I managed to figure it out! I fix the edge case, go through a few more cases and I’m happy with it. The interviewers say OK, and then they just ask if I have any questions. I ask a few about how it is working there but I get really short answers…do they want to be here?


Huh, I actually passed the interview, I thought they didn’t like me at all! But do I want to work there? Probably not…

What happened?

Sam didn’t accept the offer! Why not? Let’s go through a summary of the interview:

  • Round of introductions.
  • Present the problem.
  • Solve the problem while explaining the reasoning.
  • Tweak solution to fix edge cases.
  • Let the candidate ask questions.

There’s nothing wrong with it, right? The interviewers followed up the standard “how-to” interviewing.

Let’s unpack a bit more.

Alex and Taylor didn’t look engaged or motivated at all. That could be because they didn’t feel like interviewing at that moment (bad: Is Sam not worthy of their attention?) or that they are very unhappy (worse: They don’t even like the company!). Furthermore, those culture questions had more impact on Sam’s decision than anything the recruiter could have said.

What do we want from engineering interviews?

When we interview someone we want to achieve two things:

Assess the candidate skills and culture fit. Convince them to join the team. A lot of companies focus most of the efforts on the first one and not on the second. Which one to focus on? (Hint: both)

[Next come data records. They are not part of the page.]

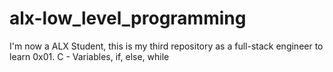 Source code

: # alx-low_level_programming
I'm now a ALX Student, this is my third repository as a full-stack engineer to learn 0x01. C - Variables, if, else, while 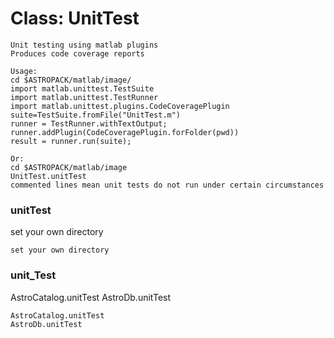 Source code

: # Class: UnitTest



    
    Unit testing using matlab plugins  
    Produces code coverage reports  
      
    Usage:  
    cd $ASTROPACK/matlab/image/  
    import matlab.unittest.TestSuite  
    import matlab.unittest.TestRunner  
    import matlab.unittest.plugins.CodeCoveragePlugin  
    suite=TestSuite.fromFile("UnitTest.m")  
    runner = TestRunner.withTextOutput;  
    runner.addPlugin(CodeCoveragePlugin.forFolder(pwd))  
    result = runner.run(suite);  
      
    Or:  
    cd $ASTROPACK/matlab/image  
    UnitTest.unitTest  
    commented lines mean unit tests do not run under certain circumstances  
      
### unitTest

set your own directory


    
    set your own directory  
### unit_Test

AstroCatalog.unitTest AstroDb.unitTest


    
    AstroCatalog.unitTest  
    AstroDb.unitTest  
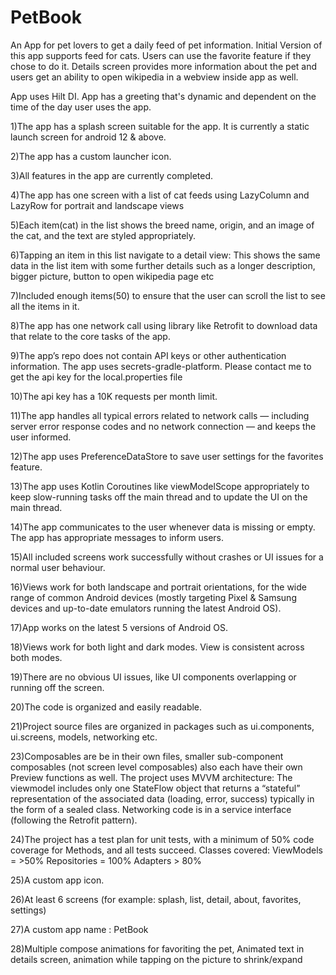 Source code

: # PetBook
An App for pet lovers to get a daily feed of pet information. Initial Version of this app supports feed for cats. Users can use the favorite feature if they chose to do it. Details screen provides more information about the pet and users get an ability to open wikipedia in a webview inside app as well.

App uses Hilt DI. App has a greeting that's dynamic and dependent on the time of the day user uses the app.

1)The app has a splash screen suitable for the app. It is currently a static launch screen for android 12 & above.

2)The app has a custom launcher icon.

3)All features in the app are currently completed. 

4)The app has one screen with a list of cat feeds using LazyColumn and LazyRow for portrait and landscape views

5)Each item(cat) in the list shows the breed name, origin, and an image of the cat, and the text are styled appropriately.

6)Tapping an item in this list navigate to a detail view: This shows the same data in the list item with some further details such as a longer description, bigger picture, button to open wikipedia page etc

7)Included enough items(50) to ensure that the user can scroll the list to see all the items in it. 

8)The app has one network call using library like Retrofit to download data that relate to the core tasks of the app.

9)The app’s repo does not contain API keys or other authentication information. The app uses secrets-gradle-platform. Please contact me to get the api key for the local.properties file

10)The api key has a 10K requests per month limit.

11)The app handles all typical errors related to network calls — including server error response codes and no network connection — and keeps the user informed.  

12)The app uses PreferenceDataStore to save user settings for the favorites feature.

13)The app uses Kotlin Coroutines like viewModelScope appropriately to keep slow-running tasks off the main thread and to update the UI on the main thread.

14)The app communicates to the user whenever data is missing or empty. The app has appropriate messages to inform users.

15)All included screens work successfully without crashes or UI issues for a normal user behaviour.

16)Views work for both landscape and portrait orientations, for the wide range of common Android devices (mostly targeting Pixel & Samsung devices and up-to-date emulators running the latest Android OS).

17)App works on the latest 5 versions of Android OS. 

18)Views work for both light and dark modes. View is consistent across both modes.

19)There are no obvious UI issues, like UI components overlapping or running off the screen.

20)The code is organized and easily readable.

21)Project source files are organized in packages such as ui.components, ui.screens, models, networking etc.

23)Composables are be in their own files, smaller sub-component composables (not screen level composables) also each have their own Preview functions as well.
The project uses MVVM architecture: The viewmodel includes only one StateFlow object that returns a “stateful” representation of the associated data (loading, error, success) typically in the form of a sealed class. Networking code is in a service interface (following the Retrofit pattern).

24)The project has a test plan for unit tests, with a minimum of 50% code coverage for Methods, and all tests succeed. 
Classes covered:
ViewModels = >50%
Repositories = 100%
Adapters > 80%

25)A custom app icon.

26)At least 6 screens (for example: splash, list, detail, about, favorites, settings)

27)A custom app name : PetBook

28)Multiple compose animations for favoriting the pet, Animated text in details screen, animation while tapping on the picture to shrink/expand

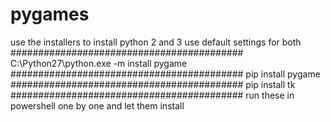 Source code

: # pygames
use the installers to install python 2 and 3 use default settings for both  
##########################################
C:\Python27\python.exe -m install pygame 
########################################## 
pip install pygame 
########################################## 
pip install tk 
########################################## 
run these in powershell one by one and let them install
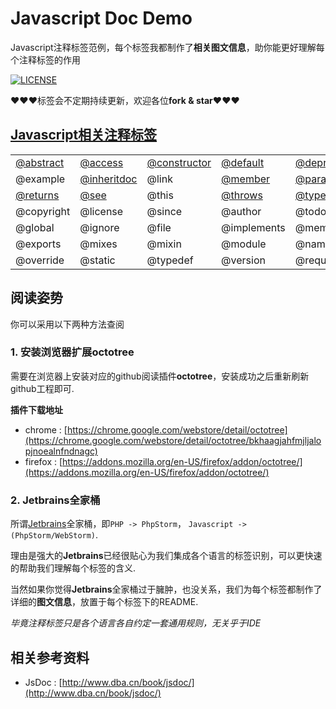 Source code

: # Javascript Doc Demo 

Javascript注释标签范例，每个标签我都制作了**相关图文信息**，助你能更好理解每个注释标签的作用

[![LICENSE](https://img.shields.io/badge/license-MIT-blue.svg?style=flat-square)](https://github.com/yinggaozhen/doc-demo/blob/master/LICENSE)

:heart::heart::heart:标签会不定期持续更新，欢迎各位**fork & star**:heart::heart::heart:

## [Javascript相关注释标签](https://github.com/yinggaozhen/doc-demo/tree/master/javascript)

||||||
|---|---|---|---|---|
|[@abstract](./abstract)|[@access](./access)|[@constructor](./constructor)|[@default](./default)|[@deprecated](./deprecated)|
|@example|[@inheritdoc](./inheritdoc)|@link|[@member](./member)|[@param](./param)|
|[@returns](./returns)|[@see](./see)|@this|[@throws](./throws)|[@type](./type)|
| @copyright | @license| @since |@author |@todo |
| @global | @ignore| @file |@implements |@memberOf |
| @exports | @mixes| @mixin |@module | @namespace|
| @override | @static| @typedef |@version | @requires|

## 阅读姿势

你可以采用以下两种方法查阅

### 1. 安装浏览器扩展octotree

需要在浏览器上安装对应的github阅读插件**octotree**，安装成功之后重新刷新github工程即可.

**插件下载地址**

- chrome : [https://chrome.google.com/webstore/detail/octotree](https://chrome.google.com/webstore/detail/octotree/bkhaagjahfmjljalopjnoealnfndnagc)
- firefox : [https://addons.mozilla.org/en-US/firefox/addon/octotree/](https://addons.mozilla.org/en-US/firefox/addon/octotree/)

### 2. Jetbrains全家桶

所谓[Jetbrains](https://www.jetbrains.com/)全家桶，即`PHP -> PhpStorm`， `Javascript -> (PhpStorm/WebStorm)`.

理由是强大的**Jetbrains**已经很贴心为我们集成各个语言的标签识别，可以更快速的帮助我们理解每个标签的含义.

当然如果你觉得**Jetbrains**全家桶过于臃肿，也没关系，我们为每个标签都制作了详细的**图文信息**，放置于每个标签下的README.

*毕竟注释标签只是各个语言各自约定一套通用规则，无关乎于IDE* 

## 相关参考资料

- JsDoc : [http://www.dba.cn/book/jsdoc/](http://www.dba.cn/book/jsdoc/)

Assessing the skills and fit of the candidate in a fair manner is not easy. There are plenty of hot topics regarding the content of the interview but no matter what, the process needs to be fair, repeatable and with low false positive rates.

Sam above could have ended being stuck on the “unknown” problem and failing the interview. My take on this is that helping the candidate in an indirect way (i.e asking good questions) is not affecting the fairness of the process. Alex should have asked some open questions to nudge Sam towards the possible problem. Don’t we expect the candidates to work as part of a team?

Now that we have assessed the candidate we want to convince them to join the team. What does your company have that any of the other tech companies don’t? Assuming money is not a problem (and there are plenty of surveys that show that is not always the top priority), you can offer them cool problems to solve and a great company culture. If you think “we have a great culture and colleagues”, show it by having engaged engineers that are happy to be there!

Interviewing is important, and you are not the main character

When you interview someone, you need to learn how to “work” with a complete stranger and solve something together, get a sense of how you would work with that person and also give a glimpse of your day to day work. That’s an amazing set of skills, and should be cultivated. That said, interviewing is also a huge responsibility because you are a representing your company.

I’ve seen people trying to compare themselves with the candidate, to see who is better. That’s a big no-no for me, and it might take some time before they get on the rotation again. It’s not about the interviewers, it’s about the candidate.

A few years ago, I wasn’t very happy at my job so I asked the talent team to take me out of the rota. I didn’t feel I could act as a company ambassador in good conscience.

Setting up for success

This is what an engaging and empathetic interview looks like:

  • Round of introductions where they get to meet each other.
  • Present the problem.
  • The candidate solves the problem with help from questions or being challenged on approach.
  • Engaging conversation where the company learns about the interviewers and the team.

Here’s my secret: I want all candidates to absolutely nail the interview. That doesn’t mean I’m going to “cheat” and help them too much, but I’m gonna be happier if a candidate does really well than if not, regardless of which team.

It’s all about setting people up for success.

Bonus: The story in the beginning is gender neutral, how did you picture it in your head?